The spousal testimonial privilege can protect a spouse’s testimony in a criminal case. This privilege originated in 1853 in the Evidence Amendment Act. Spousal testimonial privilege is a legal doctrine that protects the rights of a spouse against forced testimony about their special relationship. This privilege covers communications made during a marriage, whether verbal or written. However, it does not apply to communications made after the marriage.

In some circumstances, a spouse on trial may inadvertently waive the spousal testimonial privilege. These circumstances are typically cases in which a spouse was the one who filed the action against the other spouse. In these situations, however, the spouse cannot change their mind after consenting to waive the privilege.

Currently, spousal testimonial privilege is recognized in Federal and state courts. It protects the testimony of a spouse against the other spouse, but the privilege does not apply to cooperation with law enforcement investigators. Thus, spousal testimony can be used to support the defense or protect a defendant’s reputation.

Attorney-client communications

The attorney-client privilege protects communication between a lawyer and a client in a criminal case. However, it does not apply when a client sues their attorney or in cases involving malpractice or ineffective assistance of counsel. In such cases, the attorney-client privilege cannot prevent the disclosure of underlying facts.

There are many exceptions to the privilege. For instance, communication between a client and an attorney in a public place, such as a public park, is not privileged. What this means is that privilege cannot be waived unless the communication is made in an environment of absolute privacy.

Nevertheless, attorney-client privilege helps create a trusting relationship between the client and attorney and promotes open communication without fear of retribution. 

In most cases, the attorney-client privilege protects confidential communications between a client and his attorney. However, in criminal cases, communications involving criminal conduct may not be protected by this privilege. Moreover, in some cases, it can be waived if a third party is present while the communication is taking place.

Doctor-Client Privileges

Although the nation’s federal law does not recognize this privilege, it still exists. The privilege is meant to protect communications between a doctor and their patients. It allows a patient to seek medical care without the fear of any ramifications.  

Depending on the region where the court case is taking place, this doctor-client privilege may not or may be absolute. For instance, psychologists and psychiatrists sometimes get forced to report patients who they believe are a danger to others or even themselves. 

Clergy Privilege

The Federal Rules of Evidence recognize a clergy privilege. Both the person confessing to the clergyperson and the clergyperson are granted this privilege.

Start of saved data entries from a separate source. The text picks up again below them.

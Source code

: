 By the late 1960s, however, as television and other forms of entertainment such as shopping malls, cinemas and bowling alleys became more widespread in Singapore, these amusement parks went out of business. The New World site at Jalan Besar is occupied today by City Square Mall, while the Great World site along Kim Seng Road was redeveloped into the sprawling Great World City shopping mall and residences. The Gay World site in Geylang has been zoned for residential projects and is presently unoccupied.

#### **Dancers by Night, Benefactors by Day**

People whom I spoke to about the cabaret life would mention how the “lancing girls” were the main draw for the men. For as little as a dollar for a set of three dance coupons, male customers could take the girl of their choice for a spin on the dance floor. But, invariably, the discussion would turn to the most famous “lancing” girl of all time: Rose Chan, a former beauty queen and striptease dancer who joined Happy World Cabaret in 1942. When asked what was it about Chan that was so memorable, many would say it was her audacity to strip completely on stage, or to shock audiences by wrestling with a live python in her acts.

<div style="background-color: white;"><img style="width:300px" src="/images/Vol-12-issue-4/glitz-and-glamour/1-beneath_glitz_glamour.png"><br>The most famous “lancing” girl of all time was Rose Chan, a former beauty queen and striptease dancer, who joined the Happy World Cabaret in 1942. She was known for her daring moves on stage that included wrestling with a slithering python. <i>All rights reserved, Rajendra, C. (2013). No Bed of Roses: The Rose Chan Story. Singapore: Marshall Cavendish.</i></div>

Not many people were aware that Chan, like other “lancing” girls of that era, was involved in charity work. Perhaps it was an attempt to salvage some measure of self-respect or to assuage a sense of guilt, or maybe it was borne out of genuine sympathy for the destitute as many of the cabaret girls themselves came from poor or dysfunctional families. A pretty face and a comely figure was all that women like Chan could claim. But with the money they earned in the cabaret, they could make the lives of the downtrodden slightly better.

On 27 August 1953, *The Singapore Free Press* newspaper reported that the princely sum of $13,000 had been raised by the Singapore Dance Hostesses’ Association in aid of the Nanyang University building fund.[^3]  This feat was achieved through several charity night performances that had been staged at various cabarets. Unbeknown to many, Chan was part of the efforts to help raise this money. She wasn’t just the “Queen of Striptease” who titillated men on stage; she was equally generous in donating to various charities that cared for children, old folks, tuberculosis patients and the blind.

It safeguards discussion between religious counselors and clients who address the clergyperson in that capacity. When this privilege is acknowledged, for instance, a confession given to a priest in the confession room cannot be brought up in court.

In conclusion, these privileges can be used to your favor in a criminal law court. This is why it pays to have an experienced attorney by your side all through your criminal case process. They understand these privileges and know how best to use them to your advantage. So make sure to find one you can trust and hire them once you get arrested for a criminal case.